Sur les conclusions aux fins d’injonction :
6. Eu égard à ses motifs, le présent jugement implique seulement que la situation de M. B soit réexaminée. Il y a lieu d’enjoindre au préfet du Val-d’Oise de procéder à ce réexamen dans un délai de deux moins à compter de la notification du présent jugement.
Sur les frais du litige :
7. Il y a lieu, dans les circonstances de l’espèce, de mettre à la charge de l’État la somme de 1 000 euros à verser à M. B au titre de l’article L. 761-1 du code de justice administrative.
D É C I D E :
Article 1er : La décision du 13 septembre 2022 de classement sans suite de la demande de naturalisation de M. B est annulée, ensemble, la décision implicite du préfet du Val- d’Oise portant rejet du recours gracieux formé le 10 novembre 2022.

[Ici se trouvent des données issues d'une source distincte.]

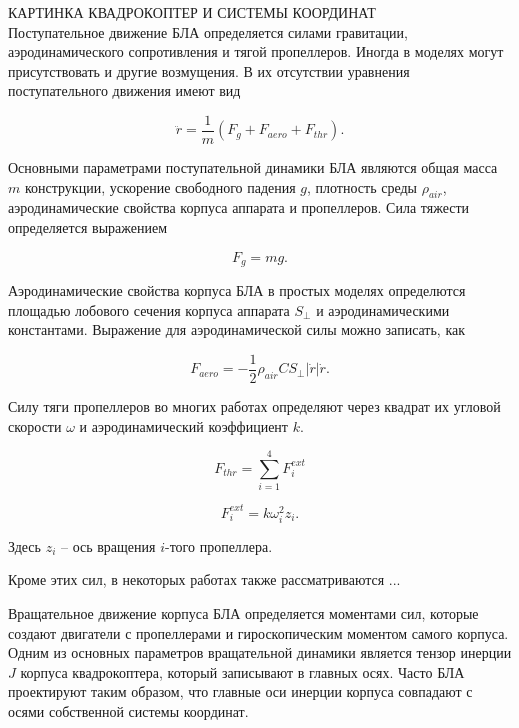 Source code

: \documentclass[a4paper,14pt,oneside,openany]{memoir}
\begin{document}
	КАРТИНКА КВАДРОКОПТЕР И СИСТЕМЫ КООРДИНАТ
	\\
	
	Поступательное движение БЛА определяется силами гравитации, аэродинамического сопротивления и тягой пропеллеров. Иногда в моделях могут присутствовать и другие возмущения. В их отсутствии уравнения поступательного движения имеют вид
	
	\begin{equation} \label{eq:common_traslational_motion}
	\ddot{r} = \frac{1}{m}(F_g + F_{aero} + F_{thr}).
	\end{equation}
	
	Основными параметрами поступательной динамики БЛА являются общая масса {$m$} конструкции, ускорение свободного падения \textbf{{$g$}}, плотность среды {$\rho_{air}$}, аэродинамические свойства корпуса аппарата и пропеллеров. Сила тяжести определяется выражением
	
	\begin{equation} \label{eq:gravity_force}
	F_g = mg.
	\end{equation}
	
	Аэродинамические свойства корпуса БЛА в простых моделях определются площадью лобового сечения корпуса аппарата {$S_{\perp}$} и аэродинамическими константами. Выражение для аэродинамической силы можно записать, как
	 
	\begin{equation} \label{eq:aerodynamic_force}
	F_{aero} = - \frac{1}{2} \rho_{air} C S_{\perp} |\dot{r}| \dot{r}.
	\end{equation}
	
	Силу тяги пропеллеров во многих работах определяют через квадрат их угловой скорости $\omega$ и аэродинамический коэффициент $k$.
	
	\begin{equation} \label{eq:thrust_force}
	F_{thr} = \sum_{i=1}^{4}{ {F_{i}^{ext} }}
	\end{equation}
	
	\begin{equation} \label{eq:rotor_ext_force}
	F_{i}^{ext} = k \omega^2_i z_i.
	\end{equation}
	
	Здесь $z_i$ -- ось вращения $i$-того пропеллера.
	
    Кроме этих сил, в некоторых работах также рассматриваются ...
    
    Вращательное движение корпуса БЛА определяется моментами сил, которые создают двигатели с пропеллерами и гироскопическим моментом самого корпуса. Одним из основных параметров вращательной динамики является тензор инерции $J$ корпуса квадрокоптера, который записывают в главных осях. Часто БЛА проектируют таким образом, что главные оси инерции корпуса совпадают с осями собственной системы координат.
    
\end{document}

Article 2 : Il est enjoint au préfet du Val-d’Oise de procéder au réexamen de la demande de naturalisation de M. B dans un délai de deux mois à compter de la notification du présent jugement.
Article 3 : L’État versera la somme de 1 000 euros à M. B sur le fondement de l’article L. 761-1 du code de justice administrative.
Article 4 : Le surplus des conclusions la requête est rejeté.
Article 5 : Le présent jugement sera notifié à M. A B et au préfet du Val-d’Oise.
Délibéré après l’audience du 28 mai 2024, à laquelle siégeaient :
M. Huon, président ;
M. Viain, premier conseiller ;
Mme Froc, conseillère.
Rendu public par mise à disposition au greffe le 11 juin 2024.
Le rapporteur,
signé
T. VIAIN
Le président,
signé
C. HUON
La greffière,
signé
A. TAINSA
La République mande et ordonne au préfet du Val-d’Oise, en ce qui le concerne, ou à tous commissaires de justice à ce requis en ce qui concerne les voies de droit commun contre les parties privées, de pourvoir à l’exécution du présent jugement.